Dendrites are small, pin-like fibers that can short circuit rechargeable batteries and which in turn can promote fire hazards and restrict the capability of batteries to store up renewable energy or power smart phones.
An electrolyte has recently been developed for lithium batteries which can remove these dendrites. At the same time the electrolyte can make batteries far more efficient by allowing them to carry a considerable amount of electrical current. Batteries that use other dendrite-restricting solutions have failed to sustain current densities and high efficiencies. The study has been published in Nature Communications.
A large number of rechargeable lithium-ion batteries are being used nowadays and they include two electrodes: positively charged and negatively charged. The former contains lithium, while the latter is made of graphite. When electrons pass through a wire which links the two electrodes, electricity is produced.
Our new electrolyte helps lithium batteries be more than 99 percent efficient and enables them to carry more than ten times more electric current per area than previous technologies. This new discovery could kick-start the development of powerful and practical next-generation rechargeable batteries such as lithium-sulfur, lithium-air and lithium-metal batteries.
Ji-Guang Zhang - Physicist
Department of Energy's Pacific Northwest National Laboratory
In order to control the electrons, positively charged lithium atoms move from one electrode to the other via another path, i.e., the electrolyte solution on which the electrodes are located. However, graphite is characterized by a low energy storage capacity and thus restricts the quantity of energy a lithium-ion battery can provide electric vehicles and smart phones.
Earlier in the 1970s, when lithium-based rechargeable batteries were initially created, scientists used lithium for the negative electrode - the anode. When compared to graphite, lithium has 10x more energy storage capacity. However, a major drawback was that the lithium-carrying electrolyte reacts with the lithium anode and this in turn caused tiny lithium dendrites to grow resulting in battery failures.
Over the years, numerous attempts were made to tweak the rechargeable batteries to overcome the dendrite issue. Later, in the early 1990s, other materials such as graphite were used for the anode. Recently, researchers have used a protective layer on the anode, while others have developed electrolyte additives. While some solutions were able to remove dendrites, they also gave way to impractical batteries with minimum power. Although other techniques slowed the fiber's growth, they did not stop them altogether.

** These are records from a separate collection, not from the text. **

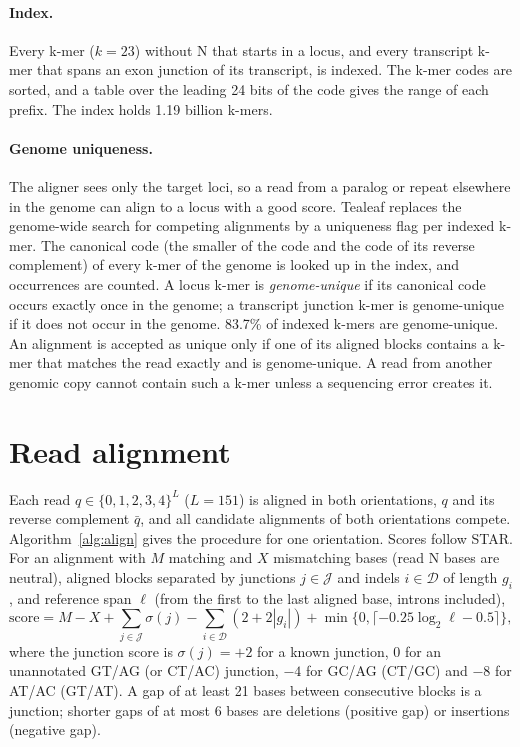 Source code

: \documentclass[11pt]{article}
\begin{document}
\paragraph{Index.} Every k-mer ($k=23$) without N that starts in a locus, and every transcript k-mer that spans an exon junction of its transcript, is indexed. The k-mer codes are sorted, and a table over the leading 24 bits of the code gives the range of each prefix. The index holds 1.19 billion k-mers.

\paragraph{Genome uniqueness.} The aligner sees only the target loci, so a read from a paralog or repeat elsewhere in the genome can align to a locus with a good score. Tealeaf replaces the genome-wide search for competing alignments by a uniqueness flag per indexed k-mer. The canonical code (the smaller of the code and the code of its reverse complement) of every k-mer of the genome is looked up in the index, and occurrences are counted. A locus k-mer is \emph{genome-unique} if its canonical code occurs exactly once in the genome; a transcript junction k-mer is genome-unique if it does not occur in the genome. 83.7\% of indexed k-mers are genome-unique. An alignment is accepted as unique only if one of its aligned blocks contains a k-mer that matches the read exactly and is genome-unique. A read from another genomic copy cannot contain such a k-mer unless a sequencing error creates it.

\section{Read alignment}

Each read $q\in\{0,1,2,3,4\}^L$ ($L=151$) is aligned in both orientations, $q$ and its reverse complement $\bar q$, and all candidate alignments of both orientations compete. Algorithm~\ref{alg:align} gives the procedure for one orientation. Scores follow STAR. For an alignment with $M$ matching and $X$ mismatching bases (read N bases are neutral), aligned blocks separated by junctions $j\in\mathcal J$ and indels $i\in\mathcal D$ of length $g_i$, and reference span $\ell$ (from the first to the last aligned base, introns included), \[\mathrm{score}=M-X+\sum_{j\in\mathcal J}\sigma(j)-\sum_{i\in\mathcal D}(2+2|g_i|)+\min\{0,\lceil-0.25\log_2\ell-0.5\rceil\},\] where the junction score is $\sigma(j)=+2$ for a known junction, $0$ for an unannotated GT/AG (or CT/AC) junction, $-4$ for GC/AG (CT/GC) and $-8$ for AT/AC (GT/AT). A gap of at least 21 bases between consecutive blocks is a junction; shorter gaps of at most 6 bases are deletions (positive gap) or insertions (negative gap).
\end{document}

PNNL re-examined the older designs, assuming that present-day rechargeable lithium-ion batteries having graphite anodes may be close to their peak energy capacity. To that end, Zhang and his team developed an electrolyte that worked efficiently in batteries having a high-capacity lithium anode.
The researchers also noted that others had some amount of success with electrolytes having high salt concentrations and ultimately opted to use large amounts of the lithium bis(fluorosulfonyl)imide salt. In order to develop the electrolyte, they added the salt to dimethoxyethane, a kind of solvent. They later built a circular test cell.
A lithium anode and the new electrolyte were then used in this test cell. Rather than growing dendrites, the anode produced a thin, smooth layer of lithium nodules, which did not short-circuit the battery.
Following 1,000 repeated charge and discharge cycles, the circular test cell effectively retained 98.4% of its initial energy while carrying 4mA of electrical current per square centimeter of area. The researchers discovered that higher current densities lead to slightly lower efficiencies.
For instance, for a current density of 10mA/cm2, the test cell retained an efficiency of greater than 97%. Similarly, a test cell carrying only 0.2mA/cm2 acquired as high as 99.1% efficiency. Majority of batteries with lithium anodes work at a current density of 1mA/cm2 or less, and do not work after 300 cycles.
According to Zhang, the high efficiency of the new electrolyte could pave the way for an anode-free battery. The negative electrodes used in present-day batteries contain thin metal pieces such as copper, which is coated in lithium, graphite, or similar active materials. These thin metal bases are known as current collectors, as they maintain the electron flow to power the smart phones.
Active materials were used to coat the electrodes, as most electrolytes have not been efficient and use lithium ions during battery usage. However, an electrolyte with over 99% efficiency offers a possibility to design a battery that only includes a negative current collector, sans having an active material coating on the anode side.
Not needing an anode could lower the cost and size of rechargeable batteries and would also significantly improve the safety of these batteries, Zhang added.
However, more research is needed to refine the new electrolyte before it can be used in mainstream applications. Zhang and his team are examining a wide range of additives to improve their electrolyte, so that a lithium battery using it can acquire over 99.9% efficiency, a level that is required for commercial use. The research team is also evaluating which cathode materials would operate best in tandem with the new electrolyte.
In order to test the performance of the battery material, the team applied sophisticated methods such as X-ray photoelectron spectroscopy and scanning electron microscopy at the Environmental Molecular Sciences Laboratory (EMSL), a DOE Office of Science national user facility at PNNL. It also carried out molecular dynamic simulations in association with the Army Research Laboratory.
The study was funded by the Joint Center for Energy Storage Research (JCESR) through DOE's Office of Science.